• **Task**: Look through the lines below; wherever the word "Poliez" appears, copy that line.

• **Data under study**:
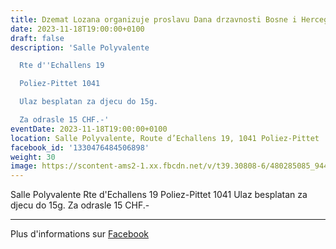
 ```yaml
---
title: Dzemat Lozana organizuje proslavu Dana drzavnosti Bosne i Hercegovine
date: 2023-11-18T19:00:00+0100
draft: false
description: 'Salle Polyvalente

  Rte d''Echallens 19

  Poliez-Pittet 1041

  Ulaz besplatan za djecu do 15g.

  Za odrasle 15 CHF.-'
eventDate: 2023-11-18T19:00:00+0100
location: Salle Polyvalente, Route d’Echallens 19, 1041 Poliez-Pittet
facebook_id: '1330476484506898'
weight: 30
image: https://scontent-ams2-1.xx.fbcdn.net/v/t39.30808-6/480285085_944333661160567_3277375841641556820_n.jpg?_nc_cat=107&ccb=1-7&_nc_sid=9e60e4&_nc_ohc=MiIh47pNdpcQ7kNvwGVUIi5&_nc_oc=AdmL8aW_4wTT5OG4U7LtX5sC-u5KS7FgnvNexTNXA9J_gq45r-y7h9lWQ8F3Upl_Zkk&_nc_zt=23&_nc_ht=scontent-ams2-1.xx&edm=ABTKTjYEAAAA&_nc_gid=VahQ3aAqQTRoCRCHhMLrtA&_nc_tpa=Q5bMBQFe5g5-BvndW-wVF5njUvjhzuy9LlhNYzyPenvhiP3Fx-qnVmKYSvftnttfvxLkrsiZI6lhgV6TAg&oh=00_AfeCBankB-BE19YjaJ6HVDbxVy301AIHOgZvGDrRcVXj7g&oe=6909E31F
---
```


Salle Polyvalente
Rte d'Echallens 19
Poliez-Pittet 1041
Ulaz besplatan za djecu do 15g.
Za odrasle 15 CHF.-

---

Plus d'informations sur [Facebook](https://facebook.com/events/1330476484506898)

• **Output of the task**:
  Poliez-Pittet 1041
location: Salle Polyvalente, Route d’Echallens 19, 1041 Poliez-Pittet
Poliez-Pittet 1041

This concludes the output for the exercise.